This shortfall in oil earnings, not the lack of foreign assistance, is the real cause of Iraq's financial crisis. Each reduction of one million barrels per day translates into lost revenues of about $30 million at today's world market price of $30 per barrel. If Iraq increased its oil exports by one million barrels a day -- which it could achieve with a cessation of attacks on its infrastructure -- it would have about $10 billion per year in additional revenues to begin reconstruction.
Iraq's oil production could probably rise to about five million barrels per day within three years, or an extra $30 billion to $40 billion per year -- enough not only to restore basic services, but to achieve big improvements in living standards and economic growth in the medium term. Iraq would not need official development assistance at all.
The biggest costs in Iraq are not for reconstruction but for U.S. troops. America will pay an astounding $51 billion per year for 140,000 troops. If the United States withdrew its troops and gave just a fraction of the financial savings to Iraq in 2004, there would be plenty of revenue to run the Iraqi government.
By focusing global attention on an economic crisis that does not really exist, America has diverted public attention from serious crises that do. Consider the battles against AIDS, tuberculosis and malaria. About eight million people will die of these preventable and treatable diseases in 2004.
In 2001, the world created a global fund to fight them. Yet for fiscal year 2004, the Bush administration is committing just $200 million to that fund. For every one of these dollars, the administration is committing $350 to Iraq. These are grotesquely distorted priorities.
It's time for the world to tell America some hard news: Stop wasting so much money on military spending and redirect your efforts toward the world's poor. That's a financial effort that the world can and should join.
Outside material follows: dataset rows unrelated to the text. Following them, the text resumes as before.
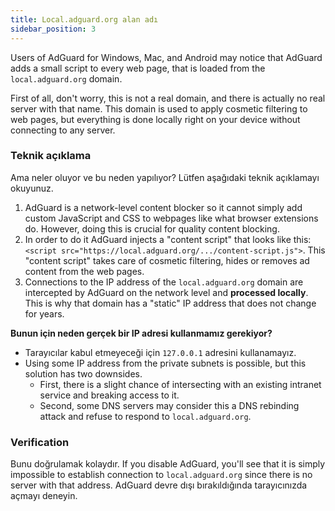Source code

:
 ```yaml
---
title: Local.adguard.org alan adı
sidebar_position: 3
---
```


Users of AdGuard for Windows, Mac, and Android may notice that AdGuard adds a small script to every web page, that is loaded from the `local.adguard.org` domain.

First of all, don't worry, this is not a real domain, and there is actually no real server with that name. This domain is used to apply cosmetic filtering to web pages, but everything is done locally right on your device without connecting to any server.

### Teknik açıklama

Ama neler oluyor ve bu neden yapılıyor? Lütfen aşağıdaki teknik açıklamayı okuyunuz.

1. AdGuard is a network-level content blocker so it cannot simply add custom JavaScript and CSS to webpages like what browser extensions do. However, doing this is crucial for quality content blocking.
2. In order to do it AdGuard injects a "content script" that looks like this: `<script src="https://local.adguard.org/.../content-script.js">`. This "content script" takes care of cosmetic filtering, hides or removes ad content from the web pages.
3. Connections to the IP address of the `local.adguard.org` domain are intercepted by AdGuard on the network level and **processed locally**. This is why that domain has a "static" IP address that does not change for years.

**Bunun için neden gerçek bir IP adresi kullanmamız gerekiyor?**

* Tarayıcılar kabul etmeyeceği için `127.0.0.1` adresini kullanamayız.
* Using some IP address from the private subnets is possible, but this solution has two downsides.
    * First, there is a slight chance of intersecting with an existing intranet service and breaking access to it.
    * Second, some DNS servers may consider this a DNS rebinding attack and refuse to respond to `local.adguard.org`.

### Verification

Bunu doğrulamak kolaydır. If you disable AdGuard, you'll see that it is simply impossible to establish connection to `local.adguard.org` since there is no server with that address. AdGuard devre dışı bırakıldığında tarayıcınızda açmayı deneyin.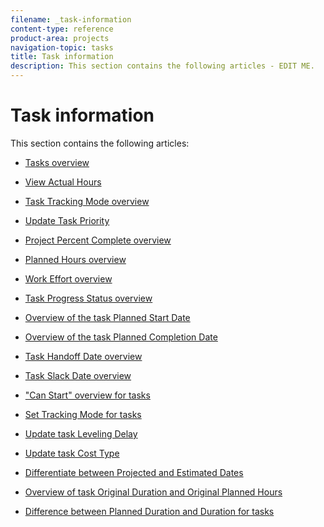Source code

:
 ```yaml
---
filename: _task-information
content-type: reference
product-area: projects
navigation-topic: tasks
title: Task information
description: This section contains the following articles - EDIT ME.
---
```


# Task information

This section contains the following articles:

* [Tasks overview](../../../manage-work/tasks/task-information/tasks-overview.md) 
* [View Actual Hours](../../../manage-work/tasks/task-information/actual-hours.md) 
* [Task Tracking Mode overview](../../../manage-work/tasks/task-information/task-tracking-mode.md) 
* [Update Task Priority](../../../manage-work/tasks/task-information/task-priority.md) 
* [Project Percent Complete overview](../../../manage-work/tasks/task-information/project-percent-complete.md) 
* [Planned Hours overview](../../../manage-work/tasks/task-information/planned-hours.md) 
* [Work Effort overview](../../../manage-work/tasks/task-information/work-effort.md) 
* [Task Progress Status overview](../../../manage-work/tasks/task-information/task-progress-status.md) 
* [Overview of the task Planned Start Date](../../../manage-work/tasks/task-information/task-planned-start-date.md) 
* [Overview of the task Planned Completion Date](../../../manage-work/tasks/task-information/task-planned-completion-date.md) 
* [Task Handoff Date overview](../../../manage-work/tasks/task-information/handoff-task-date.md) 
* [Task Slack Date overview](../../../manage-work/tasks/task-information/task-slack-date.md) 
* ["Can Start" overview for tasks](../../../manage-work/tasks/task-information/can-start-task-overview.md) 
* [Set Tracking Mode for tasks](../../../manage-work/tasks/task-information/set-tracking-mode-for-tasks.md) 
* [Update task Leveling Delay](../../../manage-work/tasks/task-information/task-leveling-delay.md) 
* [Update task Cost Type](../../../manage-work/tasks/task-information/update-task-cost-type.md) 
* [Differentiate between Projected and Estimated Dates](../../../manage-work/tasks/task-information/differentiate-projected-estimated-dates.md) 
* [Overview of task Original Duration and Original Planned Hours](../../../manage-work/tasks/task-information/task-original-duration-and-original-planned-hours.md) 
* [Difference between Planned Duration and Duration for tasks](../../../manage-work/tasks/task-information/planned-duration-vs-duration-for-tasks.md)

  <!--
  <li data-mc-conditions="QuicksilverOrClassic.Draft mode"><a href="../../../manage-work/tasks/task-information/project-task-issue-dates.md" class="MCXref xref" xrefformat="{para}">Overview of project, task, and issue dates</a> </li>
  -->

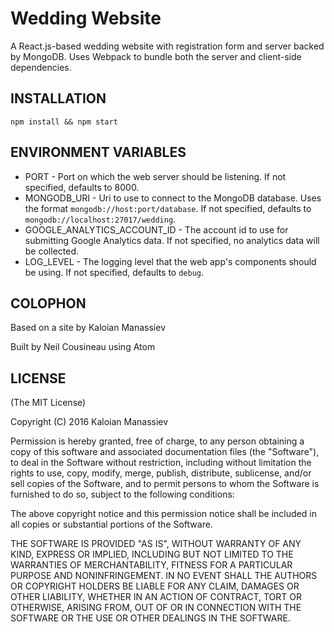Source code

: # Wedding Website

A React.js-based wedding website with registration form and server backed by MongoDB. Uses Webpack to
bundle both the server and client-side dependencies.

## INSTALLATION

```
npm install && npm start
```

## ENVIRONMENT VARIABLES

* PORT - Port on which the web server should be listening. If not specified, defaults to 8000.
* MONGODB_URI - Uri to use to connect to the MongoDB database. Uses the format ```mongodb://host:port/database```. If not
                specified, defaults to ```mongodb://localhost:27017/wedding```.
* GOOGLE_ANALYTICS_ACCOUNT_ID - The account id to use for submitting Google Analytics data. If not specified, no analytics data
                will be collected.
* LOG_LEVEL - The logging level that the web app's components should be using. If not specified, defaults to ```debug```.

## COLOPHON

Based on a site by Kaloian Manassiev

Built by Neil Cousineau using Atom

## LICENSE

(The MIT License)

Copyright (C) 2016 Kaloian Manassiev

Permission is hereby granted, free of charge, to any person obtaining a
copy of this software and associated documentation files (the "Software"),
to deal in the Software without restriction, including without
limitation the rights to use, copy, modify, merge, publish, distribute,
sublicense, and/or sell copies of the Software, and to permit persons
to whom the Software is furnished to do so, subject to the following conditions:

The above copyright notice and this permission notice shall be included
in all copies or substantial portions of the Software.

THE SOFTWARE IS PROVIDED "AS IS", WITHOUT WARRANTY OF ANY KIND, EXPRESS
OR IMPLIED, INCLUDING BUT NOT LIMITED TO THE WARRANTIES OF MERCHANTABILITY,
FITNESS FOR A PARTICULAR PURPOSE AND NONINFRINGEMENT. IN NO EVENT SHALL
THE AUTHORS OR COPYRIGHT HOLDERS BE LIABLE FOR ANY CLAIM, DAMAGES OR
OTHER LIABILITY, WHETHER IN AN ACTION OF CONTRACT, TORT OR OTHERWISE,
ARISING FROM, OUT OF OR IN CONNECTION WITH THE SOFTWARE OR THE USE OR
OTHER DEALINGS IN THE SOFTWARE.
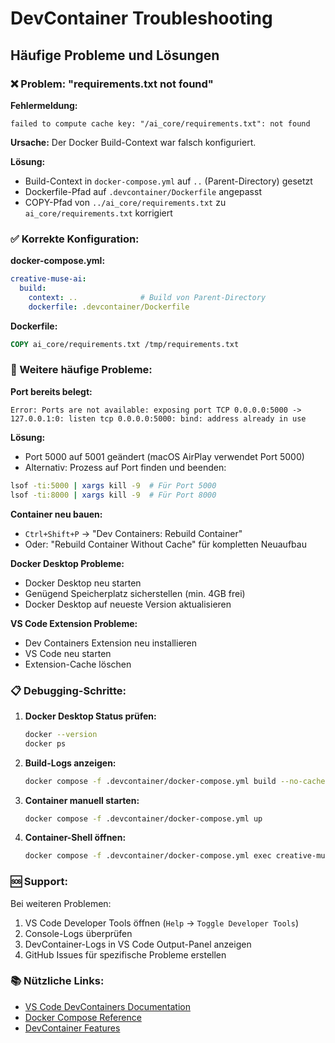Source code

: # DevContainer Troubleshooting

## Häufige Probleme und Lösungen

### ❌ Problem: "requirements.txt not found"
**Fehlermeldung:**
```
failed to compute cache key: "/ai_core/requirements.txt": not found
```

**Ursache:** 
Der Docker Build-Context war falsch konfiguriert.

**Lösung:**
- Build-Context in `docker-compose.yml` auf `..` (Parent-Directory) gesetzt
- Dockerfile-Pfad auf `.devcontainer/Dockerfile` angepasst
- COPY-Pfad von `../ai_core/requirements.txt` zu `ai_core/requirements.txt` korrigiert

### ✅ Korrekte Konfiguration:

**docker-compose.yml:**
```yaml
creative-muse-ai:
  build:
    context: ..              # Build von Parent-Directory
    dockerfile: .devcontainer/Dockerfile
```

**Dockerfile:**
```dockerfile
COPY ai_core/requirements.txt /tmp/requirements.txt
```

### 🔧 Weitere häufige Probleme:

**Port bereits belegt:**
```
Error: Ports are not available: exposing port TCP 0.0.0.0:5000 -> 127.0.0.1:0: listen tcp 0.0.0.0:5000: bind: address already in use
```

**Lösung:**
- Port 5000 auf 5001 geändert (macOS AirPlay verwendet Port 5000)
- Alternativ: Prozess auf Port finden und beenden:
```bash
lsof -ti:5000 | xargs kill -9  # Für Port 5000
lsof -ti:8000 | xargs kill -9  # Für Port 8000
```

**Container neu bauen:**
- `Ctrl+Shift+P` → "Dev Containers: Rebuild Container"
- Oder: "Rebuild Container Without Cache" für kompletten Neuaufbau

**Docker Desktop Probleme:**
- Docker Desktop neu starten
- Genügend Speicherplatz sicherstellen (min. 4GB frei)
- Docker Desktop auf neueste Version aktualisieren

**VS Code Extension Probleme:**
- Dev Containers Extension neu installieren
- VS Code neu starten
- Extension-Cache löschen

### 📋 Debugging-Schritte:

1. **Docker Desktop Status prüfen:**
   ```bash
   docker --version
   docker ps
   ```

2. **Build-Logs anzeigen:**
   ```bash
   docker compose -f .devcontainer/docker-compose.yml build --no-cache
   ```

3. **Container manuell starten:**
   ```bash
   docker compose -f .devcontainer/docker-compose.yml up
   ```

4. **Container-Shell öffnen:**
   ```bash
   docker compose -f .devcontainer/docker-compose.yml exec creative-muse-ai bash
   ```

### 🆘 Support:

Bei weiteren Problemen:
1. VS Code Developer Tools öffnen (`Help` → `Toggle Developer Tools`)
2. Console-Logs überprüfen
3. DevContainer-Logs in VS Code Output-Panel anzeigen
4. GitHub Issues für spezifische Probleme erstellen

### 📚 Nützliche Links:

- [VS Code DevContainers Documentation](https://code.visualstudio.com/docs/devcontainers/containers)
- [Docker Compose Reference](https://docs.docker.com/compose/compose-file/)
- [DevContainer Features](https://containers.dev/features)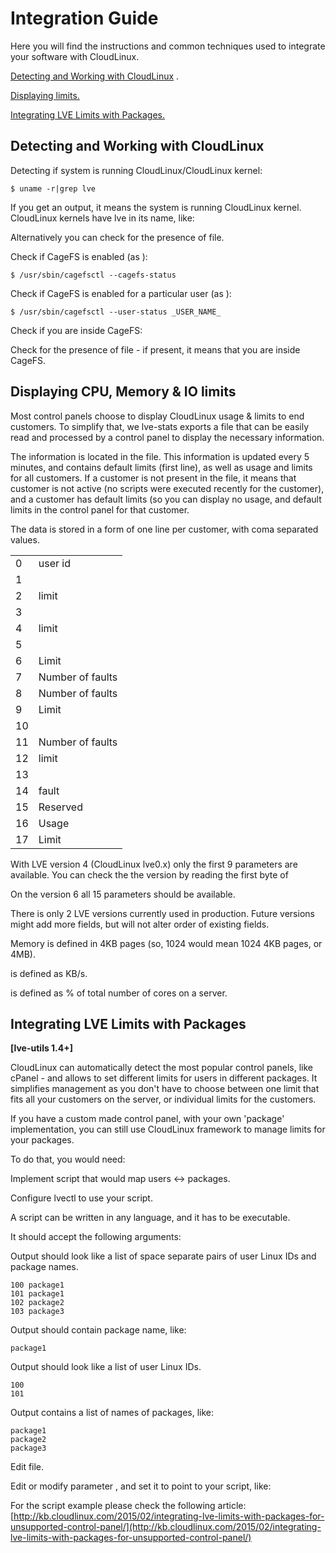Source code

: # Integration Guide


Here you will find the instructions and common techniques used to integrate your software with CloudLinux.

[Detecting and Working with CloudLinux](/integration_guide/#detecting-and-working-with-cloudlinux) .

[Displaying ](/integration_guide/#displaying-cpu-memory-io-limits) [ limits.](/integration_guide/#displaying-cpu-memory-io-limits)

[Integrating LVE Limits with Packages.](/integration_guide/#integrating-lve-limits-with-packages)




## Detecting and Working with CloudLinux


Detecting if system is running CloudLinux/CloudLinux kernel:



```
$ uname -r|grep lve 
```

If you get an output, it means the system is running CloudLinux kernel. CloudLinux kernels have lve in its name, like:

Alternatively you can check for the presence of file.

Check if CageFS is enabled (as ):


```
$ /usr/sbin/cagefsctl --cagefs-status
```

Check if CageFS is enabled for a particular user (as ):


```
$ /usr/sbin/cagefsctl --user-status _USER_NAME_
```

Check if you are inside CageFS:

Check for the presence of file - if present, it means that you are inside CageFS.



## Displaying CPU, Memory & IO limits


Most control panels choose to display CloudLinux usage & limits to end customers. To simplify that, we lve-stats exports a file that can be easily read and processed by a control panel to display the necessary information.

The information is located in the file. This information is updated every 5 minutes, and contains default limits (first line), as well as usage and limits for all customers. If a customer is not present in the file, it means that customer is not active (no scripts were executed recently for the customer), and a customer has default limits (so you can display no usage, and default limits in the control panel for that customer.

The data is stored in a form of one line per customer, with coma separated values.

| | |
|-|-|
|0 | user id|
|1 | |
|2 | limit|
|3 | |
|4 | limit|
|5 | |
|6 | Limit|
|7 | Number of faults|
|8 | Number of faults|
|9 | Limit|
|10 | |
|11 | Number of faults|
|12 | limit|
|13 | |
|14 | fault|
|15 | Reserved|
|16 | Usage|
|17 | Limit|

With LVE version 4 (CloudLinux lve0.x) only the first 9 parameters are available. You can check the the version by reading the first byte of

On the version 6 all 15 parameters should be available.

There is only 2 LVE versions currently used in production. Future versions might add more fields, but will not alter order of existing fields.

Memory is defined in 4KB pages (so, 1024 would mean 1024 4KB pages, or 4MB).

is defined as KB/s.

is defined as % of total number of cores on a server.


## Integrating LVE Limits with Packages


**[lve-utils 1.4+]**

CloudLinux can automatically detect the most popular control panels, like cPanel - and allows to set different limits for users in different packages. It simplifies management as you don't have to choose between one limit that fits all your customers on the server, or individual limits for the customers.

If you have a custom made control panel, with your own 'package' implementation, you can still use CloudLinux framework to manage limits for your packages.

To do that, you would need:

Implement script that would map users <-> packages.

Configure lvectl to use your script.


 A script can be written in any language, and it has to be executable.

It should accept the following arguments:



Output should look like a list of space separate pairs of user Linux IDs and package names.


```
100 package1
101 package1
102 package2
103 package3
```




Output should contain package name, like:


```
package1
```




Output should look like a list of user Linux IDs.


```
100
101
```




Output contains a list of names of packages, like:


```
package1
package2
package3
```




Edit file.

Edit or modify parameter , and set it to point to your script, like:



For the script example please check the following article: [http://kb.cloudlinux.com/2015/02/integrating-lve-limits-with-packages-for-unsupported-control-panel/](http://kb.cloudlinux.com/2015/02/integrating-lve-limits-with-packages-for-unsupported-control-panel/)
There's just so much wrong with the theory that we broke Iraq and must fix it. It puts the private conscience of Westerners ahead of the political will of the Iraqis. It continues the imposition of the Washington Consensus without Iraqi consent.
But the real reason is that the Iraq project would be hard to achieve under a competent and disinterested leadership. A president who lets his staff tell him what the world is thinking, and leaves a major breach of US law unaddressed for months, just does not have the competence or disinterest to do anything for Iraq.